1. Brands represent more than just a logo.

    No matter the industry, a company’s brand is more than the letter or mark that defines it on paper. A brand can be compared to a living organism that exists in the minds of an audience that perceives it. Like any living organism, it can change and evolve over time.

    “A brand is the intangible sum of a product’s attributes, its name, its price, its history, its reputation and the ways it’s advertised.”

    - David Ogilvy, Founder, Ogilvy

      People interact with brands on an emotional level, and that is why building your brand strategically is so important.

      2. Architects are not immune to brands.

        While it isn’t easy for brands to build a meaningful connection with architects, the profession is not invincible to the power of branding. In fact, architects lean on brands to assist in decision-making on the job. Because architects work in a high-risk industry and must possess broad foundational knowledge in different categories, brands serve as shortcuts to help ensure success. When architects are pressed for time (as they often are), and with their reputation on the line with every project, brands are familiar friends that reduce liability and provide comfort. On the other hand, unfamiliar products are strangers and more likely to come with risks and uncertainty.

        In our survey of 50 architects last month, 56% of architects agreed that brand is very important or extremely important when choosing a new product. In fact, no matter their response, we also asked them why they answered the way they did. Although a response was not required, 88% elaborated.

        “Typically I have some trust in an established brand, and I would be skeptical about a new brand.”

        - Survey Respondent

          Clearly, there are factors at play that can sway these pros’ perceptions of the products they consider reliable. How can you build a strong, respected and reliable brand that architects will want to choose?

          3. Successful brands begin with a strong foundation.

            Start by asking questions. Leslie suggests marketers immerse themselves in information to discover the insights that will inform their strategy. The most resilient brands are built on a strong foundation that aligns with what the brand’s target audiences are looking for. Investing in informational groundwork is vital for strategy construction and, ultimately, campaigns that not only stand out but also uniquely stand for the audience they serve.

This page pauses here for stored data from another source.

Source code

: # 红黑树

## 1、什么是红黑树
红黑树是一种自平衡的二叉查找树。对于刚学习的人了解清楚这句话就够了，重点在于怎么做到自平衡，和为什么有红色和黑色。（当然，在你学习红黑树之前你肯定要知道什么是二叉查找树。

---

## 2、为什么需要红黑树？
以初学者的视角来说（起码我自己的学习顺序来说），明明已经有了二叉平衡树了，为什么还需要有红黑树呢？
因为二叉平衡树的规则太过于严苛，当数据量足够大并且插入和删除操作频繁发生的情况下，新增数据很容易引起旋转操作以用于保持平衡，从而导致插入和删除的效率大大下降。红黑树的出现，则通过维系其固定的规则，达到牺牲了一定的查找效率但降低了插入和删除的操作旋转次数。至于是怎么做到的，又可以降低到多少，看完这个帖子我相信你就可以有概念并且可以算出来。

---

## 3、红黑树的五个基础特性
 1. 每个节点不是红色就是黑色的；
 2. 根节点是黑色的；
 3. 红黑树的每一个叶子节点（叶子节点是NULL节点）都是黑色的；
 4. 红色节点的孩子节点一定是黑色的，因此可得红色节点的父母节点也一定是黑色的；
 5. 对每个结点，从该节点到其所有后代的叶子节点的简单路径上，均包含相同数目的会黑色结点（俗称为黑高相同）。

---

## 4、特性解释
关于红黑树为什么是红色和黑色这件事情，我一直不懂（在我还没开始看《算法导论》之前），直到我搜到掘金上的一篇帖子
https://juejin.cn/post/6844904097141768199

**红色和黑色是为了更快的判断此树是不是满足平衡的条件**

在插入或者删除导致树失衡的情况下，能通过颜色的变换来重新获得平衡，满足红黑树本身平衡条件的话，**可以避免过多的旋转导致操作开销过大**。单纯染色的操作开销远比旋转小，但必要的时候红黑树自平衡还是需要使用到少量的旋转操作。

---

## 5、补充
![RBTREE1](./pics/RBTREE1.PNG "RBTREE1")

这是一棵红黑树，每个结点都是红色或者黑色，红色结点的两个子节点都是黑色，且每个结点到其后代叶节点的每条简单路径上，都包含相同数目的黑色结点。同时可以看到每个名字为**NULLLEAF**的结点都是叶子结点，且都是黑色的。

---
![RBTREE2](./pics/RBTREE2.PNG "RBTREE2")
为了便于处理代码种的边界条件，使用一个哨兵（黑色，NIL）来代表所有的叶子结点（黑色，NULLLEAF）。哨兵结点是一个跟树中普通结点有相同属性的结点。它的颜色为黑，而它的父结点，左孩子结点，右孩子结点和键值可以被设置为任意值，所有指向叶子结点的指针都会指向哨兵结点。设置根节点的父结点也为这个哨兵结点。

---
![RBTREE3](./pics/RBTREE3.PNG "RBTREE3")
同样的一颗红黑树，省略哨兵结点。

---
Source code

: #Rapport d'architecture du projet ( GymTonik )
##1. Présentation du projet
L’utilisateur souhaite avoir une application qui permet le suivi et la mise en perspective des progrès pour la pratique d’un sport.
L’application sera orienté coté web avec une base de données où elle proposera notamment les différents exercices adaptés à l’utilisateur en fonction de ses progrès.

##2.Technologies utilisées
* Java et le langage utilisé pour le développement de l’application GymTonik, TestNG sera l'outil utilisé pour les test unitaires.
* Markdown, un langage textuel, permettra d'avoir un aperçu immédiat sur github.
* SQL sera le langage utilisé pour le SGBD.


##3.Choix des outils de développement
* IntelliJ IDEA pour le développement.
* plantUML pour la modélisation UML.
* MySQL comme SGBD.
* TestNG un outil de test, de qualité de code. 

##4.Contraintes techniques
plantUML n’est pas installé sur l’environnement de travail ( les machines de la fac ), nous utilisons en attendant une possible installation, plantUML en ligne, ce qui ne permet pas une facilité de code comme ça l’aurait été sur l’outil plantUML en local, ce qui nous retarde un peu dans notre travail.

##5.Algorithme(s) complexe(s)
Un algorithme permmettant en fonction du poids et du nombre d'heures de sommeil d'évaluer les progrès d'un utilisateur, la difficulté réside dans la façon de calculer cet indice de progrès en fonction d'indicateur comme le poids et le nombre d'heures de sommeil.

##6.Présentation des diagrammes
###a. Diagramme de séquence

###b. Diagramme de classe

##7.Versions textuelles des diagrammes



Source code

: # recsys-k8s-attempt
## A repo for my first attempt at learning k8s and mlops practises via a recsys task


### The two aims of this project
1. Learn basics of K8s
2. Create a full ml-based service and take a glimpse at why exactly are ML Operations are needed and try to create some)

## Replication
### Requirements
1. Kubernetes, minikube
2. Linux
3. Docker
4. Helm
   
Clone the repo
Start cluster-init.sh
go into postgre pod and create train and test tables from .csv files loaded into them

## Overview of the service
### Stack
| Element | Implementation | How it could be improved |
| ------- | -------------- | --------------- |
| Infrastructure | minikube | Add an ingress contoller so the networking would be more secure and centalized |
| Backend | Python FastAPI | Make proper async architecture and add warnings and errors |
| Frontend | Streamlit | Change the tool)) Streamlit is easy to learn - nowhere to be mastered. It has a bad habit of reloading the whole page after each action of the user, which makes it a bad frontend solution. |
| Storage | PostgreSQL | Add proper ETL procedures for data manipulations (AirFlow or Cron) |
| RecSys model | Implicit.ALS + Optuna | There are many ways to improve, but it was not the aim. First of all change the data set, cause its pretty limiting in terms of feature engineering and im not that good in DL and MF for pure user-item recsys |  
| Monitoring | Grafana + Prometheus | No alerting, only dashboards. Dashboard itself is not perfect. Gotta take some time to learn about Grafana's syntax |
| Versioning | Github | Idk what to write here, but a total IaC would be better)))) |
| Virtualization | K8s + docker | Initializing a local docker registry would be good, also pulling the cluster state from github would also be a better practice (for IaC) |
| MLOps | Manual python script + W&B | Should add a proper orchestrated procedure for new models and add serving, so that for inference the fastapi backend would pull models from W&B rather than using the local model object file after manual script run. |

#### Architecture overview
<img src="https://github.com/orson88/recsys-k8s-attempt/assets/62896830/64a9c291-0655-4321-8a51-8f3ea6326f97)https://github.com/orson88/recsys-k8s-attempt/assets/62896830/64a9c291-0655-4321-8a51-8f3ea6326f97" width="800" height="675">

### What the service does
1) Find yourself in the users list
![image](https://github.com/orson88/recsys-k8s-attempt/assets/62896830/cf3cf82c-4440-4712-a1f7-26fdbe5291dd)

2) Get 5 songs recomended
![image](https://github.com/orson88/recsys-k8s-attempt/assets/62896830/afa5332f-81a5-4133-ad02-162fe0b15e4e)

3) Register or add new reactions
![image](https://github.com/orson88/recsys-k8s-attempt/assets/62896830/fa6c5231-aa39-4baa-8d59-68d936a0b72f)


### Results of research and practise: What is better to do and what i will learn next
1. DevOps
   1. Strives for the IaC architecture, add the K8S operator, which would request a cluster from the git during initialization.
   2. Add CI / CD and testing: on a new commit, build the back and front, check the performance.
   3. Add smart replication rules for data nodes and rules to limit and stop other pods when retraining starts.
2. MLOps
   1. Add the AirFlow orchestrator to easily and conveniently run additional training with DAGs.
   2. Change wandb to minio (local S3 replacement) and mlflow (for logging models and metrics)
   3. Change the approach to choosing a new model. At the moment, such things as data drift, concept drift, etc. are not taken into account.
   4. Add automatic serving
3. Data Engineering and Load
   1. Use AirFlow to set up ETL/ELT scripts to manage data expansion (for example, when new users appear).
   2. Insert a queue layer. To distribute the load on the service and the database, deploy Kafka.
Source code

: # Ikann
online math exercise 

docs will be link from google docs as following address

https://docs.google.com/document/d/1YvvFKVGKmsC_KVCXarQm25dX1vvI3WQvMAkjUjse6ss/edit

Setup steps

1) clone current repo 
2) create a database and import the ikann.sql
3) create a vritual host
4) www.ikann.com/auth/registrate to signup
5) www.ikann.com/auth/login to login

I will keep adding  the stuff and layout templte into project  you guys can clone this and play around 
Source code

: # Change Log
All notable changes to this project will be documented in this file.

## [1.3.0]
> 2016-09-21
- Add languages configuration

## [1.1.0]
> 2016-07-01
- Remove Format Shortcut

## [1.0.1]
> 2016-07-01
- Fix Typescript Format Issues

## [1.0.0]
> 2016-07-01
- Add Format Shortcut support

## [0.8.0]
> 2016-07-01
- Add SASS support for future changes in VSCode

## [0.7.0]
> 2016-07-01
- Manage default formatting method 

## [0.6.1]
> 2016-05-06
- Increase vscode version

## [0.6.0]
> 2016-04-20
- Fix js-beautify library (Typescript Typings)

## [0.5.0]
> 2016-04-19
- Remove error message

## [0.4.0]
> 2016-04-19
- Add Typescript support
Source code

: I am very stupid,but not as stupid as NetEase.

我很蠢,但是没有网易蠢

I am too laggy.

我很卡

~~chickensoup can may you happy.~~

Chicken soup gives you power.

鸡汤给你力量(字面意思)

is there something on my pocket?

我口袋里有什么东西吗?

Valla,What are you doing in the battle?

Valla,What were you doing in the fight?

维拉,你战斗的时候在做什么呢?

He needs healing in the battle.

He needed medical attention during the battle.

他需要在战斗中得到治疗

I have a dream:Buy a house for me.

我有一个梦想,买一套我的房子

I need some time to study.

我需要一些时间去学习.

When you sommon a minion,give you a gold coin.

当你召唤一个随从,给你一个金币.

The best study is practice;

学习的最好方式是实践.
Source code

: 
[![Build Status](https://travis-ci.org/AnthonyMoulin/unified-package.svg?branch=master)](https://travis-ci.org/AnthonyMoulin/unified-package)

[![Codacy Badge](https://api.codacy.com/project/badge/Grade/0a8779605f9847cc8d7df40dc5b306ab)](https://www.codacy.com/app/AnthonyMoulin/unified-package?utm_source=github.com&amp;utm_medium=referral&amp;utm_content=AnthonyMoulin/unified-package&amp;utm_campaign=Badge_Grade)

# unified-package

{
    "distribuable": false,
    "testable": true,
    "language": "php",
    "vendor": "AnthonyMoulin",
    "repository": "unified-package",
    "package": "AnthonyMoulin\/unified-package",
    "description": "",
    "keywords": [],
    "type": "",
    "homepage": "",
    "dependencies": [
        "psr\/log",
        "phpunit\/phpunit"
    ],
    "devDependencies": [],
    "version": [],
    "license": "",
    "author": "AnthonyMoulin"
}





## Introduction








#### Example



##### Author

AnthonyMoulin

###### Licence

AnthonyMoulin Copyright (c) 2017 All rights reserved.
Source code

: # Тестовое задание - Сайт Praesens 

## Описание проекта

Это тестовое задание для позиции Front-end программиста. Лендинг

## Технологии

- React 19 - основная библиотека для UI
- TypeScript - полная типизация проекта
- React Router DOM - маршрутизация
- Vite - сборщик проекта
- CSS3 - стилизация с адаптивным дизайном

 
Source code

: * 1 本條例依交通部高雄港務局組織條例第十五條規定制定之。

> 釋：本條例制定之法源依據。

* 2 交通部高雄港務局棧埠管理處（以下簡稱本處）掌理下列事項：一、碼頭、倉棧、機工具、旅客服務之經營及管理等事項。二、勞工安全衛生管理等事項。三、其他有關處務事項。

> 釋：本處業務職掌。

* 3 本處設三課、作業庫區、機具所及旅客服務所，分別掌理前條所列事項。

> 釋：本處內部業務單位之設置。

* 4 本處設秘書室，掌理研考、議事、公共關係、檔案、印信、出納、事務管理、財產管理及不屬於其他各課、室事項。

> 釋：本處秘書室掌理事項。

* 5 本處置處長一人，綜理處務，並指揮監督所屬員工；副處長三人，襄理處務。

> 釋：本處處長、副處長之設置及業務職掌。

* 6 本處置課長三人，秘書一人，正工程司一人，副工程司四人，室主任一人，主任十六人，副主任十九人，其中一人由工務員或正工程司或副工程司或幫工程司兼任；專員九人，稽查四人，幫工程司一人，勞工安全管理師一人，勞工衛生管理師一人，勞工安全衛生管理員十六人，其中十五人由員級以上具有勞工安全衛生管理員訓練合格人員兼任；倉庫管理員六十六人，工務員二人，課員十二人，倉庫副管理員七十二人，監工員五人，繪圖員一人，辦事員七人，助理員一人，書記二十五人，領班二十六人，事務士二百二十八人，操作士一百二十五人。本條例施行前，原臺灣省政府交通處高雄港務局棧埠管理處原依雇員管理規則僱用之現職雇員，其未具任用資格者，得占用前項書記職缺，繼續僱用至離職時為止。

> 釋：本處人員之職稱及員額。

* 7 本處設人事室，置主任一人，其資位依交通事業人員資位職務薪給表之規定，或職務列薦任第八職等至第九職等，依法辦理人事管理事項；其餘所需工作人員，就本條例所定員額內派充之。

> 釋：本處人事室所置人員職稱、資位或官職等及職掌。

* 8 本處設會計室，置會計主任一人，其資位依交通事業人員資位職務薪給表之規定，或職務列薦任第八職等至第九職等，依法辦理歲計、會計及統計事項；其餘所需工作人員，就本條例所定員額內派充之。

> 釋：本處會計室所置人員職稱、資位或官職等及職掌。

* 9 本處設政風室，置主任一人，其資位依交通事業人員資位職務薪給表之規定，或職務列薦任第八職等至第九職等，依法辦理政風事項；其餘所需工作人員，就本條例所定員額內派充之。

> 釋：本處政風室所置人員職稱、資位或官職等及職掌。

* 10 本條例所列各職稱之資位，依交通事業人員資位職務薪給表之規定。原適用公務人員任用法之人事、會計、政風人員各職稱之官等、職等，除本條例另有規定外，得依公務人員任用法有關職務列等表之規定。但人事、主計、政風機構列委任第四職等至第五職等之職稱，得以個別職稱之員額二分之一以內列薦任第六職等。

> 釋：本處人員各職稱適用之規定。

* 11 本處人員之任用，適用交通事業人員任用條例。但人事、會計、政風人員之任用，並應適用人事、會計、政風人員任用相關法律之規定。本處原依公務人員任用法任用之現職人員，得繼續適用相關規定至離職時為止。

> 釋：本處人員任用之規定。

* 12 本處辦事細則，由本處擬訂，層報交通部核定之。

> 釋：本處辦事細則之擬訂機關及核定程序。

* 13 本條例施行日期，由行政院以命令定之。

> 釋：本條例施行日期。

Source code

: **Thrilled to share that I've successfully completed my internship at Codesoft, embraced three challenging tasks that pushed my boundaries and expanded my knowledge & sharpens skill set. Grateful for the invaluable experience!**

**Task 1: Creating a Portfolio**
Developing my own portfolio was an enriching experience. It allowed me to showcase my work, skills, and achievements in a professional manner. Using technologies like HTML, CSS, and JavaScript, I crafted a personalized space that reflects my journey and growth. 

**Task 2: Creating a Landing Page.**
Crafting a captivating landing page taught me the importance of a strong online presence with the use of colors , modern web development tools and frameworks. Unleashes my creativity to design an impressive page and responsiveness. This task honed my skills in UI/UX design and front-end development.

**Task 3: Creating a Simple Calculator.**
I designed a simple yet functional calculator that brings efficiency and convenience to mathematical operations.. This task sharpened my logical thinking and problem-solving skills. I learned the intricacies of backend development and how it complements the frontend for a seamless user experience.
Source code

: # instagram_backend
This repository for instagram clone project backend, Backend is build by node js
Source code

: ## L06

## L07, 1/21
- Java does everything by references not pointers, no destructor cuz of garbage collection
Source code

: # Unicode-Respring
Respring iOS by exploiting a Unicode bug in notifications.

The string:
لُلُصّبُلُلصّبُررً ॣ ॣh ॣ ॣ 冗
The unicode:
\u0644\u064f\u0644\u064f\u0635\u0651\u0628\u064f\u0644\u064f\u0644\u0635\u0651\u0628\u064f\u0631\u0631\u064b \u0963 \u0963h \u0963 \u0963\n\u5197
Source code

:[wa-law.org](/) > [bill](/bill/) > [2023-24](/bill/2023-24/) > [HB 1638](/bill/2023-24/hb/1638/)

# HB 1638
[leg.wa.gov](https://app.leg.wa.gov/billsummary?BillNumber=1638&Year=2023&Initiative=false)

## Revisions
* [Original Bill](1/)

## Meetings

            This kind of insight intake can take many forms. Research institutions and professional organizations such as AIA or Harvard Joint Center for Housing Studies can be great sources of information, as can stakeholder interviews, internal audits, surveys and original research. When thinking of your brand’s place in the market, remember to consider the 5C’s:

            1. Climate

            2. Category

            3. Competition

            4. Company

            5. Customers/audiences

            The next foundational step includes mapping your target audiences’ path to purchase journey. At Wray Ward, when we define architect engagement throughout the purchase journey, we consider what an architect is doing, thinking and feeling during each stage of their decision-making process. This helps to identify any information and engagement needs as well as roadblocks along different stages of the journey.

            4. When insights and strategy come together, brand magic ensues.

              Once you have used relevant research to find your brand’s footing in the market and developed audience purchase journeys to understand how customers are interacting with your product, you can use this groundwork to guide communications planning and campaign development.

              At this point, step back and assess what you have learned: You should have the insights and strategy to move forward with developing your brand’s positioning, pillars and character. Armed with rich information and insights, you’ll be well on your way to developing creative assets, identifying priorities, developing creative assets and achieving prioritized objectives.

              Remember that architects are innately innovative people — they are project visionaries who are interested in finding products that will solve problems in new ways.

              Your brand can be that inspiration. All it takes is a little groundwork.